Share your dilemmas and get honest opinions from other Mumsnetters.

AIBU to wish DH hadn't discussed his pending vasectomy with DPil?

32 replies

Chiana · 10/08/2014 19:28

DH and I had a pregnancy scare going on 6 months ago which made it crystal clear to both of us that we didn't want a third DC. We discussed the idea of vasectomy at the time, and he wasn't keen. He's been mulling it over, however, and finally decided to go ahead with it. Last week he got a referral from our GP to a urologist and everything.

This morning he was chatting with DMil and he told her about the vasectomy. She was very upset, told DFil who was also fairly upset, rang me up later to interrogate me about it (just the conversation I wanted to have with her), etc. As it turns out, DPil hadn't completely given up hope of us having more DC, and they don't like the idea of us taking permanent measures.

DPil are genuinely nice people, and I like them just fine, but I'm having a strong reaction of, "Stay OUT of it!" Am also a bit hacked off that DH talked about it to them without saying anything to me first, although I realise that may be a bit unreasonable. If I were having even minor surgery, I'd mention it to my DM. Of course, my DM probably wouldn't tell our entire extended family about without permission.
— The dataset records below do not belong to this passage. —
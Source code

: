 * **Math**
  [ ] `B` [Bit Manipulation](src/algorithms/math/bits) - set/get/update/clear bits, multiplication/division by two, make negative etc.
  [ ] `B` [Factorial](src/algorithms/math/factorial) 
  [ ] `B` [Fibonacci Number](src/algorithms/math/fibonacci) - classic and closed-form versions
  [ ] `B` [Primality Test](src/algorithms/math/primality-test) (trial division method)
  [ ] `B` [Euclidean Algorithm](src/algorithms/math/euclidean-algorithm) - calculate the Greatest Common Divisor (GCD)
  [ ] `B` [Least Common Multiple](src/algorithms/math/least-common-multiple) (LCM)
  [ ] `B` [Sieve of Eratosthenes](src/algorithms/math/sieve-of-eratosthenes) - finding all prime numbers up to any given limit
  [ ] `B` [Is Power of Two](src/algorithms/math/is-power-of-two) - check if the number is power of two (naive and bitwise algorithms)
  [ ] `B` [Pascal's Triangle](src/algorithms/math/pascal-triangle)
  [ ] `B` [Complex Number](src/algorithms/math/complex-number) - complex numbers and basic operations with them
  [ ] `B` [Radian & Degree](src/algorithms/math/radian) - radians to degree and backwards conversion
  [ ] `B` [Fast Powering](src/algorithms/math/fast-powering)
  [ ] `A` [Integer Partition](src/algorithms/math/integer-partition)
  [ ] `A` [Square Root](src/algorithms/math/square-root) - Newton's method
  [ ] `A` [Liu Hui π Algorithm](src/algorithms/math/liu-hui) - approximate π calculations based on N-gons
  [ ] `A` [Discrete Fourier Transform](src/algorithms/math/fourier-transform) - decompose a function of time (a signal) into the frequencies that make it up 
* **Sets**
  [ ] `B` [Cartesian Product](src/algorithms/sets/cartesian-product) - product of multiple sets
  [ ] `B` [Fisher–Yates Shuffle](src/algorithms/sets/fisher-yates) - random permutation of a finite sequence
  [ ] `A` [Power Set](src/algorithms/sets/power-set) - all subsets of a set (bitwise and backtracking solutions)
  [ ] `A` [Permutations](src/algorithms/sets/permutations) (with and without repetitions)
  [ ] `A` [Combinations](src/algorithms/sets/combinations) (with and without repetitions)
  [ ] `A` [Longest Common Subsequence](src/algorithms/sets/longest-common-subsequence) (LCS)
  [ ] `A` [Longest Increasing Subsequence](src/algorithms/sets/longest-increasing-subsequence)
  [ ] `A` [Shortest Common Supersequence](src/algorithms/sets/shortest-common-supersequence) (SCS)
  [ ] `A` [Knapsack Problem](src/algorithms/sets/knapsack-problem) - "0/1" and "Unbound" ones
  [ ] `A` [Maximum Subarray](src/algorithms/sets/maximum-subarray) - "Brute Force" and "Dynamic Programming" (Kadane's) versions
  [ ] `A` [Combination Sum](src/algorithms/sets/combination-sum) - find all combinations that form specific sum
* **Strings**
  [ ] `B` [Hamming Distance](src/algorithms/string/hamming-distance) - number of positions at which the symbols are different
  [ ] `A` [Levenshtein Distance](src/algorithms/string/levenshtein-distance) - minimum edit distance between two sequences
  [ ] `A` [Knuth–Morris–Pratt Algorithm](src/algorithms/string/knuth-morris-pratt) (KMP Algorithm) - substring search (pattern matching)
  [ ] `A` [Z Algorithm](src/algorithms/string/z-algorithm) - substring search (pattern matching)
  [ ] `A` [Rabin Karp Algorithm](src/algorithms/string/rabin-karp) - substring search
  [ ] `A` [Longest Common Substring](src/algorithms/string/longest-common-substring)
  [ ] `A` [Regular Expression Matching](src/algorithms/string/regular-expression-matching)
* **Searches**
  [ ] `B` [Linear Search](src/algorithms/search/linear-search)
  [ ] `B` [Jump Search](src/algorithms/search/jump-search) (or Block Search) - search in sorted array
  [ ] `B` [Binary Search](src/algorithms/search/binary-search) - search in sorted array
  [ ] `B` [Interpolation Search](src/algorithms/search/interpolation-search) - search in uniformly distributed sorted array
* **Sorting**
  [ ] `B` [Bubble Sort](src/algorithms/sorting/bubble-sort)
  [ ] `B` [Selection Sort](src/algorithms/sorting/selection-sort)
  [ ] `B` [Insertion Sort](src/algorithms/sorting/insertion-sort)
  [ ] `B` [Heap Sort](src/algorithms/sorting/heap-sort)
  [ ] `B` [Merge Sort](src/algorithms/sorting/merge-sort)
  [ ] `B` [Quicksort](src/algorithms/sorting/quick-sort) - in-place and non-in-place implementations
DH has already had a supportive text from DSil, saying not to pay any attention to their parents and to do what he likes. Which is nice of her, but the text came as a bit of a surprise because we didn't know she knew about the vasectomy. Turns out DMil rang her up almost as soon as she got off the phone. As I said, I like DMil very much, and I don't want to argue with her, but I really need her to back off here. It's DH's reproductive system, not hers. I'm also a little embarrassed, because we really don't discuss our sex life with either side of the family, and suddenly it's out there. Really not sure how to handle it.

On a related note, oddly enough, I am suddenly insanely attracted to him. We've had more sex in the past 4 days than we have in the past month. I hadn't even realised we were in a bit of a rut sexually until he told me he wanted the vasectomy. I just thought we had a lot of stressful things going on in our lives and sex wasn't our highest priority. Apparently I was wrong, and the stressful things are quite irrelevant. Even though I'm annoyed he told DMil, I still fancy the pants off him. Is this a normal reaction, or am I being weird?

OP posts:
EverythingCounts · 10/08/2014 20:40

It's reasonable enough for him to tell them about it; after all, it's not as if it's some shameful thing (although they seem to think so Hmm) It's not at all reasonable of them to think they get any say in how many children you have and they should have kept all of that entirely to themselves.

Idontseeanyicegiants · 10/08/2014 20:45

The day of the op his FB feed was an absolute scream, I wish I'd screenshot it Grin
Almost every single post on his wall mentioned it, funny pics all over the place, I think that was the point he wished he'd kept it to himself! He's not usually an oversharer but he got a little nervous and had to talk it over.

Marmiteandjamislush · 10/08/2014 21:25

Hi Chiana I know you needed a vent and you didn't say anything to your husband, I was just trying to give you some perspective. Sorry if it came across differently.

Chiana · 10/08/2014 21:31

Not to worry, Marmite. It's good to get a different perspective, and I didn't take it amiss. I wouldn't have posted on AIBU if I wasn't prepared for people to be honest. It's just hard to be objective about something when you've just had an absolutely mortifying convo with your DMil, so it was good to get the advice of people who weren't emotionally involved. DH thinks they'll calm down once they've had a chance to get used to the idea, and I suspect he's right.

OP posts:
EBearhug · 10/08/2014 21:38

One of my friends posted about it on FB, though admittedly that was after the event.

HaremScarem · 10/08/2014 21:43

YANBU about your DPIL's reaction
YABU about not wanting your DP to talk to his parents about it
Y DPIL ABU to gossip about it willy nilly

LokiBear · 10/08/2014 21:52

In my MILs defence, she is lovely and treats me very well. It's just that DH is her pfb and as such she wouldn't ever want him to be in a situation where he couldn't have what he wants. Hence the reason that there are several topics that we just do not discuss with the in laws!